>>>

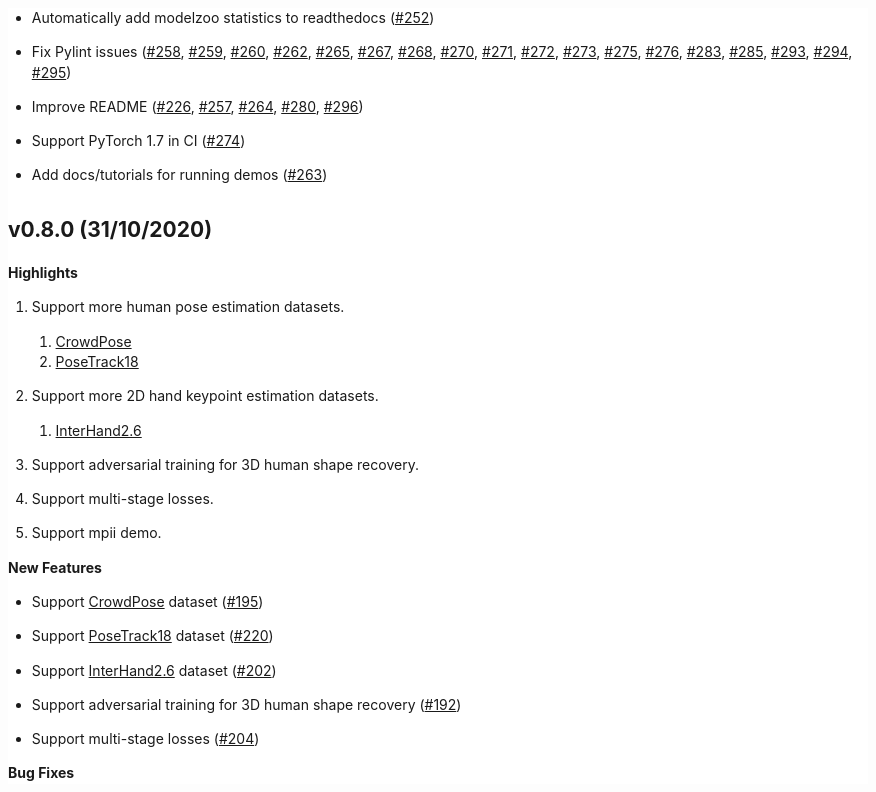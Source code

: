 - Automatically add modelzoo statistics to readthedocs ([#252](https://github.com/open-mmlab/mmpose/pull/252))

- Fix Pylint issues ([#258](https://github.com/open-mmlab/mmpose/pull/258), [#259](https://github.com/open-mmlab/mmpose/pull/259), [#260](https://github.com/open-mmlab/mmpose/pull/260), [#262](https://github.com/open-mmlab/mmpose/pull/262), [#265](https://github.com/open-mmlab/mmpose/pull/265), [#267](https://github.com/open-mmlab/mmpose/pull/267), [#268](https://github.com/open-mmlab/mmpose/pull/268), [#270](https://github.com/open-mmlab/mmpose/pull/270), [#271](https://github.com/open-mmlab/mmpose/pull/271), [#272](https://github.com/open-mmlab/mmpose/pull/272), [#273](https://github.com/open-mmlab/mmpose/pull/273), [#275](https://github.com/open-mmlab/mmpose/pull/275), [#276](https://github.com/open-mmlab/mmpose/pull/276), [#283](https://github.com/open-mmlab/mmpose/pull/283), [#285](https://github.com/open-mmlab/mmpose/pull/285), [#293](https://github.com/open-mmlab/mmpose/pull/293), [#294](https://github.com/open-mmlab/mmpose/pull/294), [#295](https://github.com/open-mmlab/mmpose/pull/295))

- Improve README ([#226](https://github.com/open-mmlab/mmpose/pull/226), [#257](https://github.com/open-mmlab/mmpose/pull/257), [#264](https://github.com/open-mmlab/mmpose/pull/264), [#280](https://github.com/open-mmlab/mmpose/pull/280), [#296](https://github.com/open-mmlab/mmpose/pull/296))

- Support PyTorch 1.7 in CI ([#274](https://github.com/open-mmlab/mmpose/pull/274))

- Add docs/tutorials for running demos ([#263](https://github.com/open-mmlab/mmpose/pull/263))

## **v0.8.0 (31/10/2020)**

**Highlights**

1. Support more human pose estimation datasets.

   1. [CrowdPose](https://github.com/Jeff-sjtu/CrowdPose)
   2. [PoseTrack18](https://posetrack.net/)

2. Support more 2D hand keypoint estimation datasets.

   1. [InterHand2.6](https://github.com/facebookresearch/InterHand2.6M)

3. Support adversarial training for 3D human shape recovery.

4. Support multi-stage losses.

5. Support mpii demo.

**New Features**

- Support [CrowdPose](https://github.com/Jeff-sjtu/CrowdPose) dataset ([#195](https://github.com/open-mmlab/mmpose/pull/195))

- Support [PoseTrack18](https://posetrack.net/) dataset ([#220](https://github.com/open-mmlab/mmpose/pull/220))

- Support [InterHand2.6](https://github.com/facebookresearch/InterHand2.6M) dataset ([#202](https://github.com/open-mmlab/mmpose/pull/202))

- Support adversarial training for 3D human shape recovery ([#192](https://github.com/open-mmlab/mmpose/pull/192))

- Support multi-stage losses ([#204](https://github.com/open-mmlab/mmpose/pull/204))

**Bug Fixes**
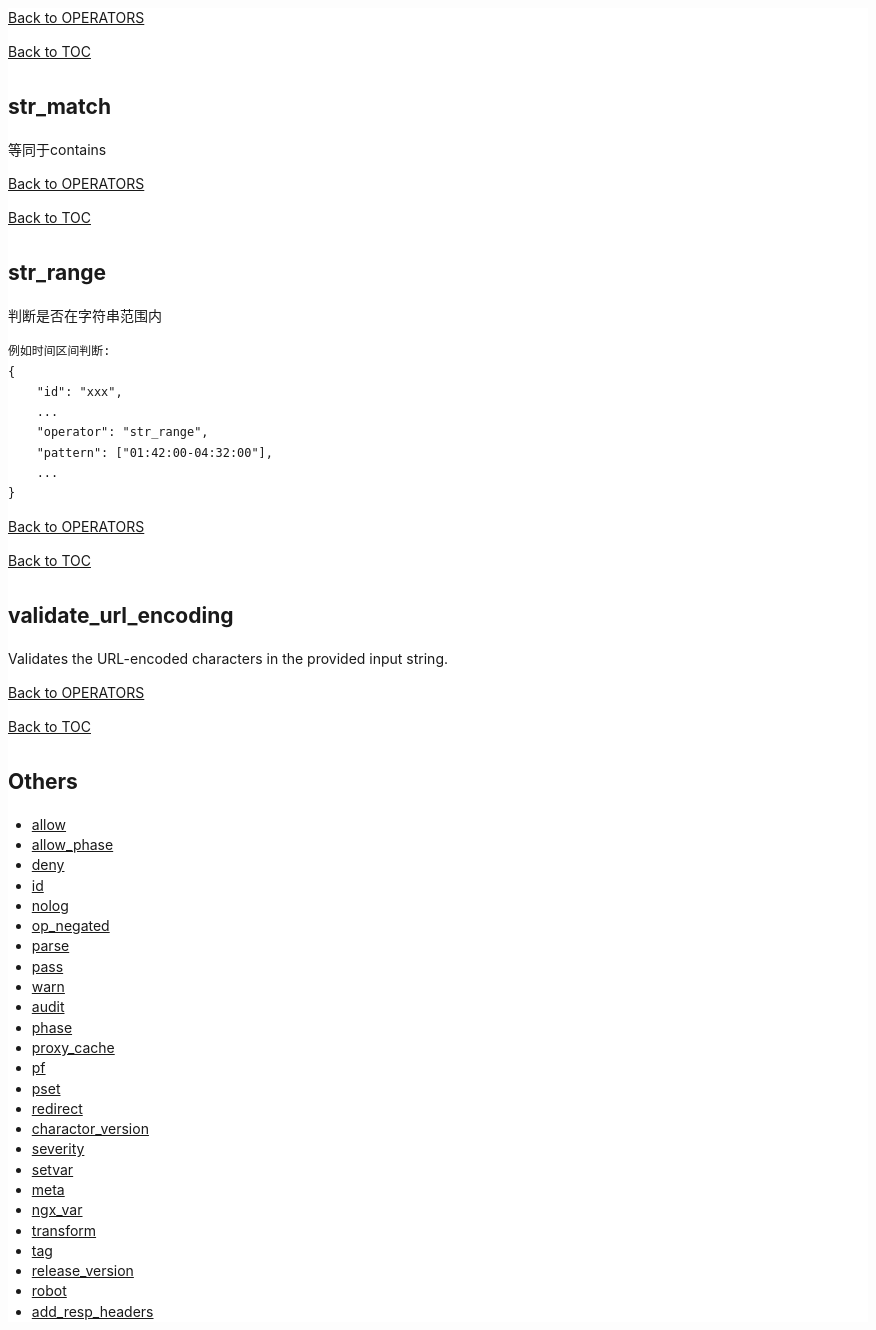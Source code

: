[Back to OPERATORS](#operators)

[Back to TOC](#table-of-contents)

str_match
---------
等同于contains

[Back to OPERATORS](#operators)

[Back to TOC](#table-of-contents)

str_range
---------
判断是否在字符串范围内

```
例如时间区间判断:
{
    "id": "xxx",
    ...
    "operator": "str_range",
    "pattern": ["01:42:00-04:32:00"],
    ...
}
```

[Back to OPERATORS](#operators)

[Back to TOC](#table-of-contents)

validate_url_encoding
---------------------
Validates the URL-encoded characters in the provided input string.

[Back to OPERATORS](#operators)

[Back to TOC](#table-of-contents)


Others
------

* [allow](#allow)
* [allow_phase](#allow_phase)
* [deny](#deny)
* [id](#id)
* [nolog](#nolog)
* [op_negated](#op_negated)
* [parse](#parse)
* [pass](#pass)
* [warn](#warn)
* [audit](#audit)
* [phase](#phase)
* [proxy_cache](#proxy_cache)
* [pf](#pf)
* [pset](#pset)
* [redirect](#redirect)
* [charactor_version](#charactor_version)
* [severity](#severity)
* [setvar](#setvar)
* [meta](#meta)
* [ngx_var](#ngx_var)
* [transform](#transform)
* [tag](#tag)
* [release_version](#release_version)
* [robot](#robot)
* [add_resp_headers](#add_resp_headers)
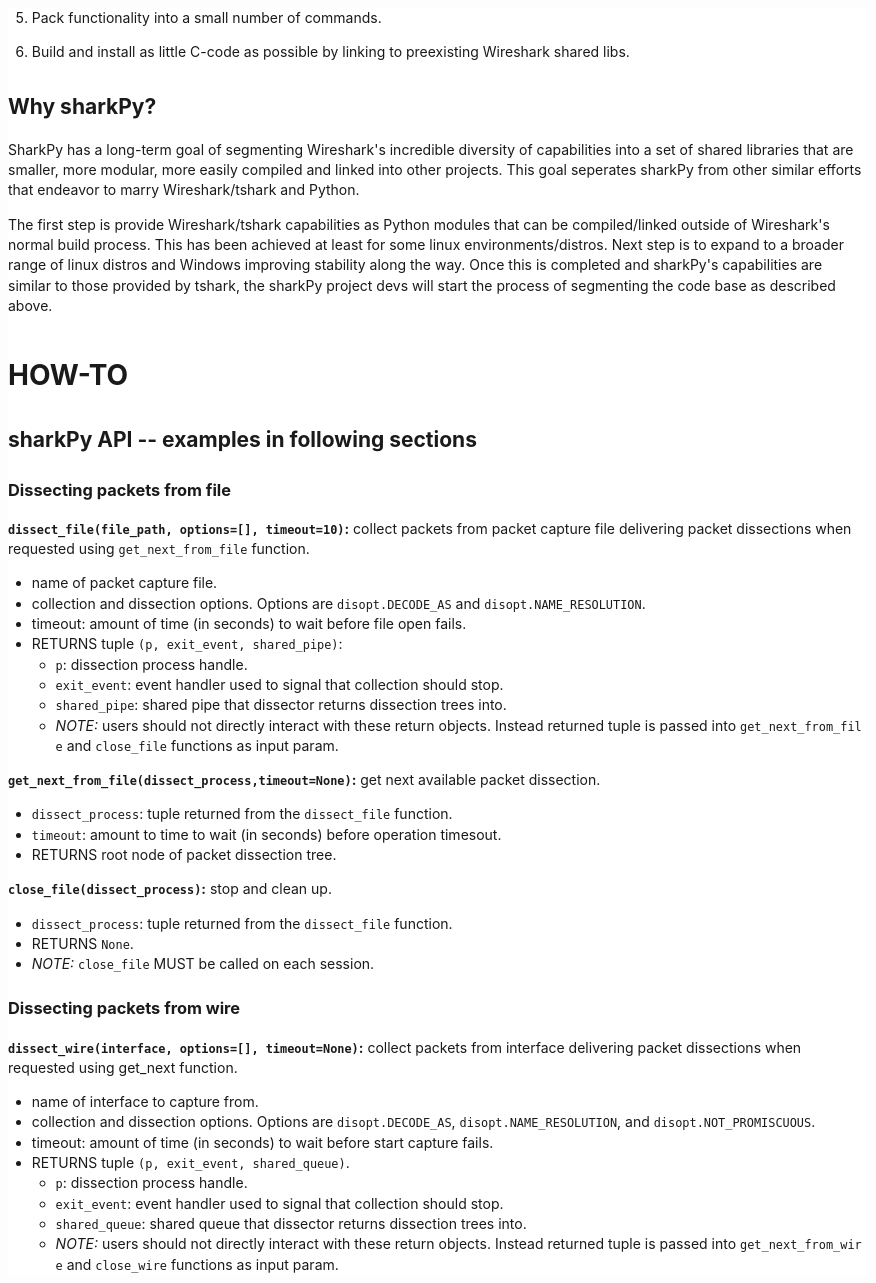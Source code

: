  5. Pack functionality into a small number of commands.

 6. Build and install as little C-code as possible by linking to preexisting Wireshark shared libs.


## Why sharkPy?

SharkPy has a long-term goal of segmenting Wireshark's incredible diversity of capabilities into a set of shared libraries that are smaller, more modular, more easily compiled and linked into other projects. This goal seperates sharkPy from other similar efforts that endeavor to marry Wireshark/tshark and Python. 

The first step is provide Wireshark/tshark capabilities as Python modules that can be compiled/linked outside of Wireshark's normal build process. This has been achieved at least for some linux environments/distros. Next step is to expand to a broader range of linux distros and Windows improving stability along the way. Once this is completed and sharkPy's capabilities are similar to those provided by tshark, the sharkPy project devs will start the process of segmenting the code base as described above.


# HOW-TO

## sharkPy API -- examples in following sections

### Dissecting packets from file

**`dissect_file(file_path, options=[], timeout=10)`:** collect packets from packet capture file delivering packet dissections when requested using `get_next_from_file` function.
 - name of packet capture file.
 - collection and dissection options. Options are `disopt.DECODE_AS` and `disopt.NAME_RESOLUTION`.
 - timeout: amount of time (in seconds) to wait before file open fails.
 - RETURNS tuple `(p, exit_event, shared_pipe)`:
     - `p`: dissection process handle.
     - `exit_event`: event handler used to signal that collection should stop.
     - `shared_pipe`: shared pipe that dissector returns dissection trees into.
     - _NOTE:_ users should not directly interact with these return objects. Instead returned tuple is passed into `get_next_from_file` and `close_file` functions as input param.

**`get_next_from_file(dissect_process,timeout=None)`:** get next available packet dissection.
 - `dissect_process`: tuple returned from the `dissect_file` function.
 - `timeout`: amount to time to wait (in seconds) before operation timesout.
 - RETURNS root node of packet dissection tree.

**`close_file(dissect_process)`:** stop and clean up.
 - `dissect_process`: tuple returned from the `dissect_file` function.
 - RETURNS `None`.
 - _NOTE:_ `close_file` MUST be called on each session.


### Dissecting packets from wire

**`dissect_wire(interface, options=[], timeout=None)`:** collect packets from interface delivering packet dissections when requested using get_next function.
 - name of interface to capture from.
 - collection and dissection options. Options are `disopt.DECODE_AS`, `disopt.NAME_RESOLUTION`, and `disopt.NOT_PROMISCUOUS`.
 - timeout: amount of time (in seconds) to wait before start capture fails.
 - RETURNS tuple `(p, exit_event, shared_queue)`.
     - `p`: dissection process handle.
     - `exit_event`: event handler used to signal that collection should stop.
     - `shared_queue`: shared queue that dissector returns dissection trees into.
     - _NOTE:_ users should not directly interact with these return objects. Instead returned tuple is passed into `get_next_from_wire` and `close_wire` functions as input param.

<<<

**Problem description:**
Lines holding "facebookresearch" in the listing above: report how many there are, with the number alone.

**Output of the exercise:**
2